„Właściwy organ sądowy jest zobowiązany do odroczenia wykonania europejskiego nakazu aresztowania tylko wówczas, gdy oprócz stwierdzenia istnienia rzeczywistego ryzyka rażącego naruszenia prawa do sądu w wydającym nakaz państwie członkowskim z uwagi na nieprawidłowości w jego systemie sądownictwa, stwierdzi również, że na to ryzyko jest narażona sama osoba, wobec której ów nakaz wydano” – podał w opinii rzecznik generalny TSUE. „Aby ustalić, czy zainteresowana osoba jest narażona na to ryzyko, wykonujący nakaz organ sądowy musi wziąć pod uwagę szczególne okoliczności związane z tą osobą lub z przestępstwem, za którego popełnienie jest ona ścigana albo została skazana” – czytamy dalej.

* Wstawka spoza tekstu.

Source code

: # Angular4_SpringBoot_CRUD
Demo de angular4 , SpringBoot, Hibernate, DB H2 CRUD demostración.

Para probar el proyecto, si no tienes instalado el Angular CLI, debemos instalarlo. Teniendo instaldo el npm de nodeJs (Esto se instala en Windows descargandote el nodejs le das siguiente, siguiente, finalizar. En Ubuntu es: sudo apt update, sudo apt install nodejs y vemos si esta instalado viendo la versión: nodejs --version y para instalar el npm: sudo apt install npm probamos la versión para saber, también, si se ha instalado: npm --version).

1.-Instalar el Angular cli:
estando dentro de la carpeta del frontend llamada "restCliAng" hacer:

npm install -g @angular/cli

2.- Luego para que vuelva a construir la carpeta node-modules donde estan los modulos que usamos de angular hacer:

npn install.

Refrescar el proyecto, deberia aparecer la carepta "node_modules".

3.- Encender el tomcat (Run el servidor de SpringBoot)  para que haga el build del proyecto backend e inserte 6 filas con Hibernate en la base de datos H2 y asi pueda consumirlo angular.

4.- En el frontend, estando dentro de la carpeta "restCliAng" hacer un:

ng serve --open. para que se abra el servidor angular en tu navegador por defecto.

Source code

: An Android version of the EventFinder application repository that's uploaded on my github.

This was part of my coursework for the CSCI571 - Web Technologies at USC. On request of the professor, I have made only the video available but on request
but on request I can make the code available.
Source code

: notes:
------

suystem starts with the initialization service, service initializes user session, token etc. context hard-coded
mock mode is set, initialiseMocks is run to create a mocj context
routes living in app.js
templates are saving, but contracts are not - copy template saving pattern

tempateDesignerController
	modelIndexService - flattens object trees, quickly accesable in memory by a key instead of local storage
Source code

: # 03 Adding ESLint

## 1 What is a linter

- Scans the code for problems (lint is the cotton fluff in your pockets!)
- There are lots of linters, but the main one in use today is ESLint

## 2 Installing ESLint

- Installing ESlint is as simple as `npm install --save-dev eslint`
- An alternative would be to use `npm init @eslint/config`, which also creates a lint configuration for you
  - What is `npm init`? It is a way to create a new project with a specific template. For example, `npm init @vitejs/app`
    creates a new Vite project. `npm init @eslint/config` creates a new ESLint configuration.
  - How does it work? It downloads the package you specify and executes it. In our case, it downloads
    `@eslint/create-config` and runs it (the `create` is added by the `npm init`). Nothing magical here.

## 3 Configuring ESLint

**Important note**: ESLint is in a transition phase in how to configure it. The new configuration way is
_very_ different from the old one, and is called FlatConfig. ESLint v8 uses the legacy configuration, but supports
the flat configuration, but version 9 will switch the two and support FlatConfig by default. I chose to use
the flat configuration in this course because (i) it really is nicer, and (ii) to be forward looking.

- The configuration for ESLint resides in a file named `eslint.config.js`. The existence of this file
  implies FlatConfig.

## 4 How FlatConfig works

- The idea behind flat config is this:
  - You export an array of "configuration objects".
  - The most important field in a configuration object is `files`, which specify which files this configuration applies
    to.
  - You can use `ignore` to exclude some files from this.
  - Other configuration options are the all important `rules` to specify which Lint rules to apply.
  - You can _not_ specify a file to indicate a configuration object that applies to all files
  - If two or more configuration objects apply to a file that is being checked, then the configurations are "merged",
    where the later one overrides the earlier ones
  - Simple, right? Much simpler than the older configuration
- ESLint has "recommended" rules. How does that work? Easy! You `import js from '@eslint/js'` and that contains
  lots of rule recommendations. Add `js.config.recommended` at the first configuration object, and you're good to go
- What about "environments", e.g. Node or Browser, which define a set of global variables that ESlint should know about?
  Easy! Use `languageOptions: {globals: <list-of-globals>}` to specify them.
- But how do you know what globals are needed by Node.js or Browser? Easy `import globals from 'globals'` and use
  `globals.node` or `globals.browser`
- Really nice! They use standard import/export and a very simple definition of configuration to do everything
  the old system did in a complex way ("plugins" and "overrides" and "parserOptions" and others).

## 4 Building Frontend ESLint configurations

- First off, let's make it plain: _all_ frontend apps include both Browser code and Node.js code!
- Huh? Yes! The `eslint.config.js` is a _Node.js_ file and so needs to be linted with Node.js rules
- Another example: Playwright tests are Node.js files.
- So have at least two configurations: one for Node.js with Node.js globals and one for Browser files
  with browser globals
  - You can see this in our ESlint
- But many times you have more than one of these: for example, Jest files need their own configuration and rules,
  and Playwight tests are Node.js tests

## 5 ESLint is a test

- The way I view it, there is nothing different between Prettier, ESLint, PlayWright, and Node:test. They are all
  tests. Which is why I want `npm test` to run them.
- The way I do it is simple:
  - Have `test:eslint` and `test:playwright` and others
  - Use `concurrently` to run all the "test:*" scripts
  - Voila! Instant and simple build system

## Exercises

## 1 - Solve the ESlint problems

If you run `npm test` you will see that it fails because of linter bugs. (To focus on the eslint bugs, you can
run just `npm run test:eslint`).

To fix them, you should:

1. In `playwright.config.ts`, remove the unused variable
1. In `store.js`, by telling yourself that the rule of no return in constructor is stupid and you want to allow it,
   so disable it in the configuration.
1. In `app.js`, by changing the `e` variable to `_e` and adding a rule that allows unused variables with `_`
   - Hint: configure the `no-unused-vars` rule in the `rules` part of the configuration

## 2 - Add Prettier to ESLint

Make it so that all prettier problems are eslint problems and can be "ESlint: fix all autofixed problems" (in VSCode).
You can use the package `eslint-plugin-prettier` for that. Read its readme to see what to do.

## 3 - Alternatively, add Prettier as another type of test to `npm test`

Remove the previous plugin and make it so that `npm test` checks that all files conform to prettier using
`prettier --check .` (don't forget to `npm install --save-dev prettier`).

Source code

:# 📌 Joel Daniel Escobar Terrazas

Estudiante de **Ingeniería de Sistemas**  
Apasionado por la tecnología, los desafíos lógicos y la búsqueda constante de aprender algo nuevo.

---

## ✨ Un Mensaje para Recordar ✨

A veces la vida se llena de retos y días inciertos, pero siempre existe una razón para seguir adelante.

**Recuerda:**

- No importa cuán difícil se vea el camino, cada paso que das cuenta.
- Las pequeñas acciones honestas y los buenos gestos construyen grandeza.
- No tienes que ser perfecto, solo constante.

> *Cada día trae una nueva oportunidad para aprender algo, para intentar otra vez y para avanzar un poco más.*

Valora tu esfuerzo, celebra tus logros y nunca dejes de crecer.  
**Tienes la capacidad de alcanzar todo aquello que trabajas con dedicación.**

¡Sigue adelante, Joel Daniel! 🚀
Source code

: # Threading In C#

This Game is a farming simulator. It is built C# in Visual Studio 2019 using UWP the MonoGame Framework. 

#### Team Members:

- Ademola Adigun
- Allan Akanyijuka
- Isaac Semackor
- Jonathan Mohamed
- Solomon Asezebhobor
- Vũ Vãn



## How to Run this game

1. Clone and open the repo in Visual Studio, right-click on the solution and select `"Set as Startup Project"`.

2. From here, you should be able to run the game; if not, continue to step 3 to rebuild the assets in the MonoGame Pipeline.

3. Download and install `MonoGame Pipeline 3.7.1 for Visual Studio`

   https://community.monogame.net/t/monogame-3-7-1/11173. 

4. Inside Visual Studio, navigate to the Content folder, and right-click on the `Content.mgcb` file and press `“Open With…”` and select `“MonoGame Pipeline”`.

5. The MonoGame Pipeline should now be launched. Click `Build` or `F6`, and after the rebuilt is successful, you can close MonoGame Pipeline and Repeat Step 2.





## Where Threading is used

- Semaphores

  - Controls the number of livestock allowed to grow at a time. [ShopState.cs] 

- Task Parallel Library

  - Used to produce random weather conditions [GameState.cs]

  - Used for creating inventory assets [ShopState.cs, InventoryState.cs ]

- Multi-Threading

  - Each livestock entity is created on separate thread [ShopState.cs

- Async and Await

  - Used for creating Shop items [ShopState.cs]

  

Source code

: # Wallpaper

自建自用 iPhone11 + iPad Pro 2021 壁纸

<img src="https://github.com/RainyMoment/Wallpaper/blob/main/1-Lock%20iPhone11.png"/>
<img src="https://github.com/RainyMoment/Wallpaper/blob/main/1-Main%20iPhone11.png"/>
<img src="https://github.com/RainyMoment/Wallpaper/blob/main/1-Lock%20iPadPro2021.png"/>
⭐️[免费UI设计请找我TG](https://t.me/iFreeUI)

Wszystko wskazuje zatem na to, że to sąd w Dublinie musi zdecydować, czy Artur C. ma szansę na sprawiedliwy proces w Polsce. Zastrzeżenia dot. praworządności w Polsce, jakie wyrażała Komisja Europejska, nie są wystarczające do odmowy ekstradycji.
Sąd wstrzymał ekstradycję
Przypomnijmy, sędzia Aileen Donnelly zasiadająca w Wysokim Trybunale w Dublinie skierowała do Trybunału Sprawiedliwości Unii Europejskiej pytanie prawne dotyczące możliwości ekstradycji Artura C. do Polski. W jej ocenie zmiany w polskim prawie są tak daleko idące, że naruszają praworządność oraz zasady demokracji, a przez to nie zapewniają oskarżonemu sprawiedliwego procesu.
Nietypowa linia obrony
Wątpliwości co do praworządności w Polsce zgłosili obrońcy Artura C., poszukiwanego przez policję od pięciu lat za handel obrót narkotykami. Ich zdaniem zmiany w ustawie o sądach powszechnych, ustawie o Sądzie Najwyższym oraz ustawie o KRS gruntownie przemodelowały polski system sprawiedliwości i nie gwarantują dłużej sprawiedliwego procesu. W uzasadnieniu swojej decyzji o odesłaniu tej kwestii do TSUE sędzia Donnelly częściowo przyznała adwokatom rację. Pozwoliła też sobie na własną ocenę ostatnich wydarzeń w naszym kraju.